Le pensioni si tingono di verde. La Commissione europea si accinge infatti a fronteggiare il fenomeno del progressivo invecchiamento della popolazione. Secondo le stime di Bruxelles negli ultimi 50 anni la speranza di vita si è incrementata di circa 10 anni sia per gli uomini che per le donne, e si prevede che nei prossimi decenni gli over 65, che sono oggi il 20% della popolazione, aumentino al 30% entro il 2070. Gli over 80 dovrebbero più che raddoppiare nello stesso lasso di tempo, venendo a costituire il 13% della popolazione entro il 2070. Le previsioni indicano inoltre un aumento del numero di persone potenzialmente bisognose di assistenza a lungo termine che, nell’Ue a 27, passerà dai 19,5 milioni del 2016 a 23,6 milioni nel 2030, per toccare 30,5 milioni nel 2050. Il tasso di dipendenza dovrebbe aumentare al 59% nel 2070, con un incremento di circa il 75% dall’attuale 39,1%. Ci saranno quindi poco più di due persone attive per ogni over 65.

Alla luce di questo trend Bruxelles ha avviato una pubblica consultazione su uno specifico Libro Verde con cui dà avvio a un dibattito politico generale sulle sfide e le opportunità insite in una società che invecchia e nel quale descrive gli effetti che questa marcata tendenza demografica produrrà sull’economia e sulla società europee. Sono contemplati tutti gli aspetti, dalla promozione di stili di vita sani e dell’apprendimento lungo tutto l’arco della vita al rafforzamento dei sistemi sanitari e assistenziali per rispondere ai bisogni di una popolazione più anziana. Il Libro Verde pone poi in risalto la necessità di convogliare più persone nella forza lavoro e le possibilità di creare occupazione, e vaglia gli effetti dell’invecchiamento demografico in termini di carriera, benessere, pensioni, protezione sociale e produttività degli europei.

Per quel che riguarda più nello specifico i profili previdenziali va ricordato in premessa come i sistemi pensionistici obbligatori sono strutturati sul meccanismo finanziario del pay as you, go, la ripartizione, per cui i contributi versati dai lavoratori in attività pagano i trattamenti di quiescenza in una logica di solidarietà generazionale. Occorre allora preservarne la sostenibilità finanziaria considerando l’impatto demografico e garantirne in ogni modo l’adeguatezza per consentire un tenore di vita libero e dignitoso ai futuri pensionati. Tra i suggerimenti del Libro Verde c’è quello di tendere a vite lavorative più lunghe sottolineando come, secondo le più recenti proiezioni demografiche di Eurostat, l’indice di dipendenza degli anziani nel 2040 rimarrebbe allo stesso livello del 2020 solo se la vita lavorativa fosse estesa all’età di 70 anni.
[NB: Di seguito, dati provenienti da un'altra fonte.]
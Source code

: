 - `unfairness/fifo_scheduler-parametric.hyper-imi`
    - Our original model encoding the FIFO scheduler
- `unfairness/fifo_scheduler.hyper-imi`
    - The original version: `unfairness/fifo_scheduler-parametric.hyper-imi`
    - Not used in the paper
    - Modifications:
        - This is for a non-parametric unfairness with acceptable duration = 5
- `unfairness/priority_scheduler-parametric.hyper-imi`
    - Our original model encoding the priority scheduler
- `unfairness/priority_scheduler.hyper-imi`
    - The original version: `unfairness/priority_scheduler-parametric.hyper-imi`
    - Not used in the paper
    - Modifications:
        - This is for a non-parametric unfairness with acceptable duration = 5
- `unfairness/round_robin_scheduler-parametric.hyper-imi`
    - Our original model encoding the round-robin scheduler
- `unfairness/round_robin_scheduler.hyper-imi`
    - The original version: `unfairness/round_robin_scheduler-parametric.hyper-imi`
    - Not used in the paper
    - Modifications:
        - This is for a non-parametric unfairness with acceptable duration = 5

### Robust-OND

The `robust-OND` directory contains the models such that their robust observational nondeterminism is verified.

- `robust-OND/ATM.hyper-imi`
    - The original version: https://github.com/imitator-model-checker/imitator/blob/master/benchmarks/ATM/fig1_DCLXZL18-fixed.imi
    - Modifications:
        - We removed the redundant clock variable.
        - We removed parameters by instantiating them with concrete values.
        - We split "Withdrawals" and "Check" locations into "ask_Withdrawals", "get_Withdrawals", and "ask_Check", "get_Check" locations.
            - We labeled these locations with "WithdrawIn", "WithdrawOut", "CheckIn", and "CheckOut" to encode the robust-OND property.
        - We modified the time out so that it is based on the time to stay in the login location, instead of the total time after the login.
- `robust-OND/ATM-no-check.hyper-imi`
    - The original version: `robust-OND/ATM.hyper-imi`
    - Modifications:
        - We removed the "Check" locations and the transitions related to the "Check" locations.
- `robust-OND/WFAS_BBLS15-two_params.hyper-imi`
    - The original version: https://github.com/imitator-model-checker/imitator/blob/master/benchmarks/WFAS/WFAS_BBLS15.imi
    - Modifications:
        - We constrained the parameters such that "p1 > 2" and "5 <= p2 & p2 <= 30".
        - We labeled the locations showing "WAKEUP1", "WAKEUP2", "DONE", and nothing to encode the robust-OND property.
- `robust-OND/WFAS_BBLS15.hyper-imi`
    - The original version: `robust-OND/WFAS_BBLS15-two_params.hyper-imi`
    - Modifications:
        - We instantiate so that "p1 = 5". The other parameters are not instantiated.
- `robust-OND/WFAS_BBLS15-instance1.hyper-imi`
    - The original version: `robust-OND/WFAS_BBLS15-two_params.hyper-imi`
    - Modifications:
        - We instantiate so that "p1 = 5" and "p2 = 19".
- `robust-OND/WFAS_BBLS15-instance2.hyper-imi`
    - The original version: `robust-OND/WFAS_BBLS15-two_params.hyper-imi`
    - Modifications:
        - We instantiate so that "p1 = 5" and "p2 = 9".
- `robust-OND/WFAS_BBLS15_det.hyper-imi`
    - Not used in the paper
Vanno poi implementate riforme da parte dei Paesi membri nella logica di ridistribuzione, potendosi prendere in considerazione il crescente carico demografico per le generazioni future, un trattamento equo dei lavoratori che entrano presto nel mercato del lavoro, la capacità redistributiva tra gruppi di reddito, la protezione delle interruzioni di carriera legate alla famiglia e la graduale eliminazione dei regimi pensionistici. Si pone inoltre rilevanza all’informativa ai cittadini sullo stato dei loro diritti al pensionamento. Grande importanza in ottica di futura adeguatezza è data infine al ruolo dei fondi pensione, che possono interpretare un fattivo ruolo di sostegno prospettico al mantenimento del tenore di vita. Muovendosi nella logica della capitalizzazione finanziaria dei contributi versati occorre prestare attenzione agli effetti della volatilità finanziaria dei mercati e al rapporto costo-efficacia. (riproduzione riservata)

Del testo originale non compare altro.